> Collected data
⁂

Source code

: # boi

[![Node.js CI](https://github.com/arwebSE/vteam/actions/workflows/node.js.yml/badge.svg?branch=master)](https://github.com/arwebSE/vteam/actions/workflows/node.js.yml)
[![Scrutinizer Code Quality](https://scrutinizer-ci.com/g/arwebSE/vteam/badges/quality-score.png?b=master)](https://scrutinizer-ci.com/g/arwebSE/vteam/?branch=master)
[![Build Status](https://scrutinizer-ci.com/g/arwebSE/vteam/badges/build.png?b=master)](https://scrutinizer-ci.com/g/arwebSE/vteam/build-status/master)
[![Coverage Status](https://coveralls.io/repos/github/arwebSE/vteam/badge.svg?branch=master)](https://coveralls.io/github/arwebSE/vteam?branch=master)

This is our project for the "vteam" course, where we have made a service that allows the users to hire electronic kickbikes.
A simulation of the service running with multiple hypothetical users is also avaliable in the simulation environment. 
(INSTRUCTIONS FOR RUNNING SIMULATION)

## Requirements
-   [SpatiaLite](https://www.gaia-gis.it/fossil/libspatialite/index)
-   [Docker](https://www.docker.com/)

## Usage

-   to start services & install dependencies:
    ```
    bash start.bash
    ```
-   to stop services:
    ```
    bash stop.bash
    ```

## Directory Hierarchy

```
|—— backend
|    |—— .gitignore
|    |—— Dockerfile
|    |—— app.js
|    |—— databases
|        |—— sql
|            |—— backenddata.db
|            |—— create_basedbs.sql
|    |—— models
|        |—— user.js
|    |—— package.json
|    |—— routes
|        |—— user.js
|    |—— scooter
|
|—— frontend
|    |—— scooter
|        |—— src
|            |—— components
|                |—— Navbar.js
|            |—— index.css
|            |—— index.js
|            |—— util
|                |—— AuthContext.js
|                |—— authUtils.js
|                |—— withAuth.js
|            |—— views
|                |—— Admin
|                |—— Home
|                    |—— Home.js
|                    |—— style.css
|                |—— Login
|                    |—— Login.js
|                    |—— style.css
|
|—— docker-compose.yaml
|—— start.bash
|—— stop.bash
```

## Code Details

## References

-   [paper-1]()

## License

⁂

> ABOUT THIS TASK
Give back all the records above exactly. Keep every word.

> RESPONSE TO THE EXERCISE
Source code

: # boi

[![Node.js CI](https://github.com/arwebSE/vteam/actions/workflows/node.js.yml/badge.svg?branch=master)](https://github.com/arwebSE/vteam/actions/workflows/node.js.yml)
[![Scrutinizer Code Quality](https://scrutinizer-ci.com/g/arwebSE/vteam/badges/quality-score.png?b=master)](https://scrutinizer-ci.com/g/arwebSE/vteam/?branch=master)
[![Build Status](https://scrutinizer-ci.com/g/arwebSE/vteam/badges/build.png?b=master)](https://scrutinizer-ci.com/g/arwebSE/vteam/build-status/master)
[![Coverage Status](https://coveralls.io/repos/github/arwebSE/vteam/badge.svg?branch=master)](https://coveralls.io/github/arwebSE/vteam?branch=master)

This is our project for the "vteam" course, where we have made a service that allows the users to hire electronic kickbikes.
A simulation of the service running with multiple hypothetical users is also avaliable in the simulation environment. 
(INSTRUCTIONS FOR RUNNING SIMULATION)

## Requirements
-   [SpatiaLite](https://www.gaia-gis.it/fossil/libspatialite/index)
-   [Docker](https://www.docker.com/)

## Usage

-   to start services & install dependencies:
    ```
    bash start.bash
    ```
-   to stop services:
    ```
    bash stop.bash
    ```

## Directory Hierarchy

```
|—— backend
|    |—— .gitignore
|    |—— Dockerfile
|    |—— app.js
|    |—— databases
|        |—— sql
|            |—— backenddata.db
|            |—— create_basedbs.sql
|    |—— models
|        |—— user.js
|    |—— package.json
|    |—— routes
|        |—— user.js
|    |—— scooter
|
|—— frontend
|    |—— scooter
|        |—— src
|            |—— components
|                |—— Navbar.js
|            |—— index.css
|            |—— index.js
|            |—— util
|                |—— AuthContext.js
|                |—— authUtils.js
|                |—— withAuth.js
|            |—— views
|                |—— Admin
|                |—— Home
|                    |—— Home.js
|                    |—— style.css
|                |—— Login
|                    |—— Login.js
|                    |—— style.css
|
|—— docker-compose.yaml
|—— start.bash
|—— stop.bash
```

## Code Details

## References

-   [paper-1]()

## License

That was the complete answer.